NASA to debunk 2012 apocalypse myths
WASHINGTON — NASA space agency has launched a campaign to dispel widespread rumors of world’ demise on December 21, 2012, last Monday.
End of time will come when an unknown Planet X or Nibiru collides into Earth. The planet was supposedly discovered by the Sumerians, according to assertions by Internet theorists.
For the possibility of comets instead of a planet, “big hits are very rare,” NASA noted. The last major impact was believed to be 65 million years ago, spurring the end of dinosaurs. “We have already determined that there are no threatening asteroids as large as the one that killed the dinosaurs,” the space agency said.
Internet users also accuse NASA of hiding the truth on the planet’s existence, but NASA criticized such tales as an “Internet hoax.”
“There is no factual basis for these claims,” NASA said in a question-and-answer posting on its website.
If such a collision were real “astronomers would have been tracking it for at least the past decade, and it would be visible by now to the naked eye,” it added. “Obviously, it does not exist.”
“Credible scientists worldwide know of no threat associated with 2012,” NASA insisted.

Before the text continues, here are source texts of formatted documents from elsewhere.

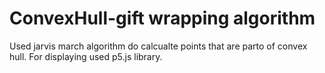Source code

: # ConvexHull-gift wrapping algorithm
Used jarvis march algorithm do calcualte points that are parto of convex hull. For displaying used p5.js library.
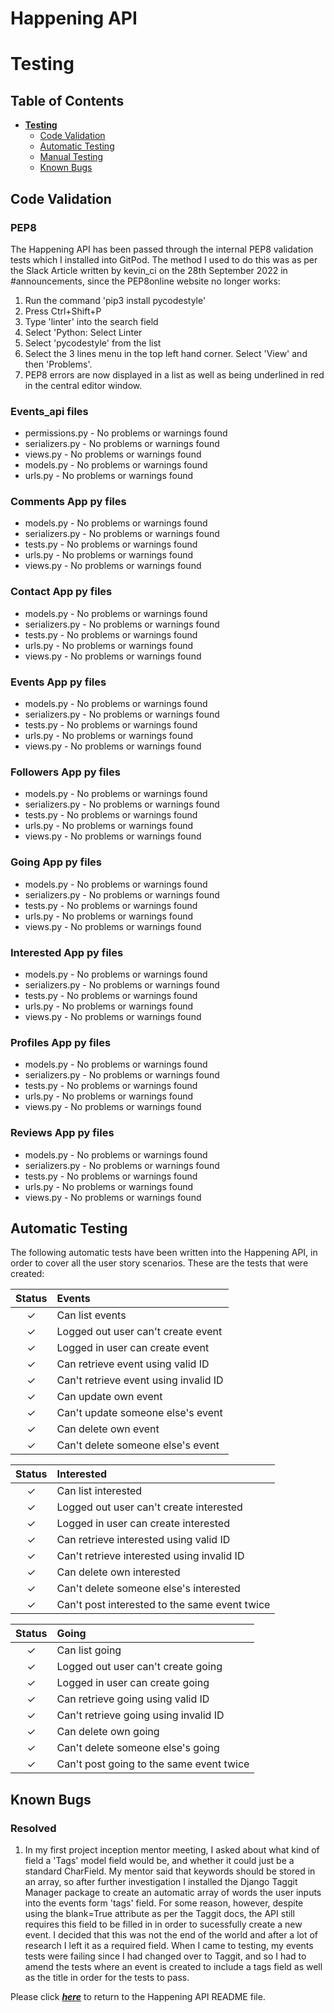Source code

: # **Happening API**

# Testing

## Table of Contents

* [**Testing**](<#testing>)
    * [Code Validation](<#code-validation>)
    * [Automatic Testing](<#automatic-testing>)
    * [Manual Testing](<#manual-testing>)
    * [Known Bugs](<#known-bugs>)

## Code Validation 

### PEP8

The Happening API has been passed through the internal PEP8 validation tests which I installed into GitPod. The method I used to do this was as per the Slack Article written by kevin_ci on the 28th September 2022 in #announcements, since the PEP8online website no longer works:

1. Run the command 'pip3 install pycodestyle'
2. Press Ctrl+Shift+P
3. Type 'linter' into the search field
4. Select 'Python: Select Linter
5. Select 'pycodestyle' from the list
6. Select the 3 lines menu in the top left hand corner. Select 'View' and then 'Problems'. 
6. PEP8 errors are now displayed in a list as well as being underlined in red in the central editor window.


### Events_api files

* permissions.py - No problems or warnings found
* serializers.py - No problems or warnings found
* views.py - No problems or warnings found
* models.py - No problems or warnings found
* urls.py - No problems or warnings found

### Comments App py files

* models.py - No problems or warnings found
* serializers.py - No problems or warnings found
* tests.py - No problems or warnings found
* urls.py - No problems or warnings found
* views.py - No problems or warnings found

### Contact App py files

* models.py - No problems or warnings found
* serializers.py - No problems or warnings found
* tests.py - No problems or warnings found
* urls.py - No problems or warnings found
* views.py - No problems or warnings found

### Events App py files

* models.py - No problems or warnings found
* serializers.py - No problems or warnings found
* tests.py - No problems or warnings found
* urls.py - No problems or warnings found
* views.py - No problems or warnings found

### Followers App py files

* models.py - No problems or warnings found
* serializers.py - No problems or warnings found
* tests.py - No problems or warnings found
* urls.py - No problems or warnings found
* views.py - No problems or warnings found

### Going App py files

* models.py - No problems or warnings found
* serializers.py - No problems or warnings found
* tests.py - No problems or warnings found
* urls.py - No problems or warnings found
* views.py - No problems or warnings found

### Interested App py files

* models.py - No problems or warnings found
* serializers.py - No problems or warnings found
* tests.py - No problems or warnings found
* urls.py - No problems or warnings found
* views.py - No problems or warnings found

### Profiles App py files

* models.py - No problems or warnings found
* serializers.py - No problems or warnings found
* tests.py - No problems or warnings found
* urls.py - No problems or warnings found
* views.py - No problems or warnings found

### Reviews App py files

* models.py - No problems or warnings found
* serializers.py - No problems or warnings found
* tests.py - No problems or warnings found
* urls.py - No problems or warnings found
* views.py - No problems or warnings found

## Automatic Testing

The following automatic tests have been written into the Happening API, in order to cover all the user story scenarios. These are the tests that were created: 

| Status | **Events**
|:-------:|:--------|
| &check; | Can list events
| &check; | Logged out user can't create event
| &check; | Logged in user can create event
| &check; | Can retrieve event using valid ID
| &check; | Can't retrieve event using invalid ID
| &check; | Can update own event
| &check; | Can't update someone else's event
| &check; | Can delete own event
| &check; | Can't delete someone else's event

| Status | **Interested**
|:-------:|:--------|
| &check; | Can list interested
| &check; | Logged out user can't create interested
| &check; | Logged in user can create interested
| &check; | Can retrieve interested using valid ID
| &check; | Can't retrieve interested using invalid ID
| &check; | Can delete own interested
| &check; | Can't delete someone else's interested
| &check; | Can't post interested to the same event twice

| Status | **Going**
|:-------:|:--------|
| &check; | Can list going
| &check; | Logged out user can't create going
| &check; | Logged in user can create going
| &check; | Can retrieve going using valid ID
| &check; | Can't retrieve going using invalid ID
| &check; | Can delete own going
| &check; | Can't delete someone else's going
| &check; | Can't post going to the same event twice

## Known Bugs

### Resolved

1. In my first project inception mentor meeting, I asked about what kind of field a 'Tags' model field would be, and whether it could just be a standard CharField. My mentor said that keywords should be stored in an array, so after further investigation I installed the Django Taggit Manager package to create an automatic array of words the user inputs into the events form 'tags' field. For some reason, however, despite using the blank=True attribute as per the Taggit docs, the API still requires this field to be filled in in order to sucessfully create a new event. I decided that this was not the end of the world and after a lot of research I left it as a required field. When I came to testing, my events tests were failing since I had changed over to Taggit, and so I had to amend the tests where an event is created to include a tags field as well as the title in order for the tests to pass. 

Please click [**_here_**](README.md) to return to the Happening API README file.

NASA insisted the Mayan calendar in fact does not end on December 21, 2012, saying that a new period will come after. And it said there are no planetary alignments on the horizon for the next few decades and even if the planets were to line up as some have forecast, the effect on our planet would be “negligible,” NASA said.
Among the other theories NASA has set out to debunk are that geomagnetic storms, a pole reversal or unsteadiness in the Earth’s crust might destroy the planet.